Work to complete: Your task is to write out exactly the lines of the listing below, from the first down to the line that holds "- Next billing date".

Records shown:

* * *

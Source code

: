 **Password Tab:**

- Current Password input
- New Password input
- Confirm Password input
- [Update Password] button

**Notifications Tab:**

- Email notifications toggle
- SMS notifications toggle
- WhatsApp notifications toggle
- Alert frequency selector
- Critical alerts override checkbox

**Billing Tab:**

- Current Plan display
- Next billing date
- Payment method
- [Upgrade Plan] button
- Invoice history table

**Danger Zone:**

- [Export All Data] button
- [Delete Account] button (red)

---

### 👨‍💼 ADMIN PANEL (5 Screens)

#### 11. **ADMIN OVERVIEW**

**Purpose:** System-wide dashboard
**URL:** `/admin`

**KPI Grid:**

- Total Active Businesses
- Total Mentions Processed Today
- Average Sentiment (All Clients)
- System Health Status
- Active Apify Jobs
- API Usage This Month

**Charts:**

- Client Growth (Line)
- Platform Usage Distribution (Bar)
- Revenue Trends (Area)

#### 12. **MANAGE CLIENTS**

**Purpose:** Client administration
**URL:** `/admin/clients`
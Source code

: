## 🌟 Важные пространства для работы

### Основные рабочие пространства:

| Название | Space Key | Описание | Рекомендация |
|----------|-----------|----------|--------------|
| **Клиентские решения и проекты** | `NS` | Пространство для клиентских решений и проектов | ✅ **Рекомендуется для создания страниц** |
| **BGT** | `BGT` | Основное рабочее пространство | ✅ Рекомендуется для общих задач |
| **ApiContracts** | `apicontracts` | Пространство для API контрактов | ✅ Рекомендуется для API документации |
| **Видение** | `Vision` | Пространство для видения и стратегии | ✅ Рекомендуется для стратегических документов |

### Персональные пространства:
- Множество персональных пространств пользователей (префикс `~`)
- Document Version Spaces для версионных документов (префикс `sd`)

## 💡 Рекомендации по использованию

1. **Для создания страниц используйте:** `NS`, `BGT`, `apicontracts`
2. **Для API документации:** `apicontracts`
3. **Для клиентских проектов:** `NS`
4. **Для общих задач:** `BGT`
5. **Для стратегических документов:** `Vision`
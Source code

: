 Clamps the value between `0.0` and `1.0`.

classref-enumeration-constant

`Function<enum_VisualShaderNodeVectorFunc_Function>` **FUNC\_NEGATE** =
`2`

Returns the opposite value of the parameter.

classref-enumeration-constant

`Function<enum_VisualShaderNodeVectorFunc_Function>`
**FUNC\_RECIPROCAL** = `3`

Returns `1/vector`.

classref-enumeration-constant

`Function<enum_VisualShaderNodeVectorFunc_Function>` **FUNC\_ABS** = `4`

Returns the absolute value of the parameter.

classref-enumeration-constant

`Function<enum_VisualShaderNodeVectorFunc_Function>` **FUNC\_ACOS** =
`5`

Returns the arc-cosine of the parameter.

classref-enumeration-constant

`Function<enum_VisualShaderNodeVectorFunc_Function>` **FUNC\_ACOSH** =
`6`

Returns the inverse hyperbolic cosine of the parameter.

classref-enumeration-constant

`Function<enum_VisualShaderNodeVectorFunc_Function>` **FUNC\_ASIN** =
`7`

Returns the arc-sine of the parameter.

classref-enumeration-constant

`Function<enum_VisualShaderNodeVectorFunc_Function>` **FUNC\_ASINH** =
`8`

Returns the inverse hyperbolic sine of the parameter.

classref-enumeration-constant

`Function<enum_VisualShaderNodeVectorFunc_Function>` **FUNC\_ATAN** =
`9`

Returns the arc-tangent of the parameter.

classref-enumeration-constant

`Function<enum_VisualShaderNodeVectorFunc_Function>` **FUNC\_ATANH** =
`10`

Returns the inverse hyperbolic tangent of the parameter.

* * *

Answer box:
Source code

: **Password Tab:**

- Current Password input
- New Password input
- Confirm Password input
- [Update Password] button

**Notifications Tab:**

- Email notifications toggle
- SMS notifications toggle
- WhatsApp notifications toggle
- Alert frequency selector
- Critical alerts override checkbox

**Billing Tab:**

- Current Plan display
- Next billing date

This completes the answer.